*** Opening of Study material ***

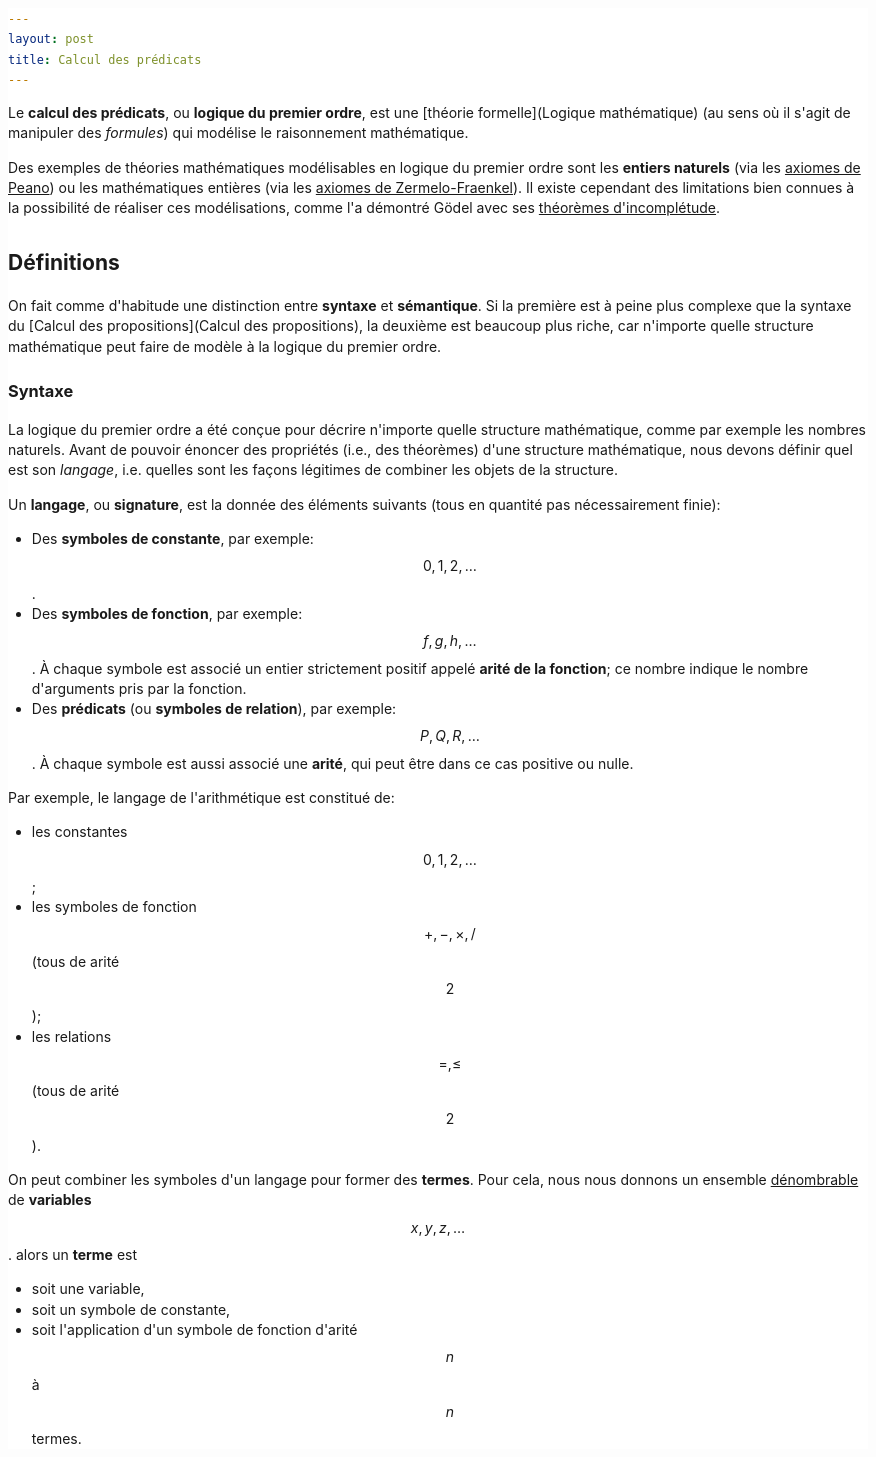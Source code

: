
 ```yaml
---
layout: post
title: Calcul des prédicats
---
```


Le **calcul des prédicats**, ou **logique du premier ordre**, est une [théorie formelle](Logique mathématique) (au sens où il s'agit de manipuler des *formules*) qui modélise le raisonnement mathématique.

Des exemples de théories mathématiques modélisables en logique du premier ordre sont les **entiers naturels** (via les [axiomes de Peano](#système-de-Peano)) ou les mathématiques entières (via les [axiomes de Zermelo-Fraenkel](#système-de-zermelo-fraenkel)). Il existe cependant des limitations bien connues à la possibilité de réaliser ces modélisations, comme l'a démontré Gödel avec ses [théorèmes d'incomplétude](#théorèmes-d'incomplétude-de-Gödel).


## Définitions

On fait comme d'habitude une distinction entre **syntaxe** et **sémantique**. Si la première est à peine plus complexe que la syntaxe du [Calcul des propositions](Calcul des propositions), la deuxième est beaucoup plus riche, car n'importe quelle structure mathématique peut faire de modèle à la logique du premier ordre.

### Syntaxe

La logique du premier ordre a été conçue pour décrire n'importe quelle structure mathématique, comme par exemple les nombres naturels. Avant de pouvoir énoncer des propriétés (i.e., des théorèmes) d'une structure mathématique, nous devons définir quel est son *langage*, i.e. quelles sont les façons légitimes de  combiner les objets de la structure.

Un **langage**, ou **signature**, est la donnée des éléments suivants (tous en quantité pas nécessairement finie):

- Des **symboles de constante**, par exemple: $$0,1,2,\ldots$$.
- Des **symboles de fonction**, par exemple: $$f,g,h,\ldots$$. À chaque symbole est associé un entier strictement positif appelé **arité de la fonction**; ce nombre indique le nombre d'arguments pris par la fonction.
- Des **prédicats** (ou **symboles de relation**), par exemple: $$P,Q,R,\ldots$$. À chaque symbole est aussi associé une **arité**, qui peut être dans ce cas positive ou nulle.

Par exemple, le langage de l'arithmétique est constitué de:

- les constantes $$0, 1, 2, \ldots$$;
- les symboles de fonction $$+,-,\times,/$$ (tous de arité $$2$$);
- les relations $$=,\le$$ (tous de arité $$2$$).

On peut combiner les symboles d'un langage pour former des **termes**. Pour cela, nous nous donnons un ensemble [dénombrable](Cardinalité) de **variables** $$x,y,z,\ldots$$. alors un **terme** est

- soit une variable,
- soit un symbole de constante,
- soit l'application d'un symbole de fonction d'arité $$n$$ à $$n$$ termes.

*** Close of Study material ***

> Problem
Nothing should appear in the answer except the lines above from the line with "Des exemples de" through the line with "## Définitions", both included, written out exactly.

> Task result
Des exemples de théories mathématiques modélisables en logique du premier ordre sont les **entiers naturels** (via les [axiomes de Peano](#système-de-Peano)) ou les mathématiques entières (via les [axiomes de Zermelo-Fraenkel](#système-de-zermelo-fraenkel)). Il existe cependant des limitations bien connues à la possibilité de réaliser ces modélisations, comme l'a démontré Gödel avec ses [théorèmes d'incomplétude](#théorèmes-d'incomplétude-de-Gödel).


## Définitions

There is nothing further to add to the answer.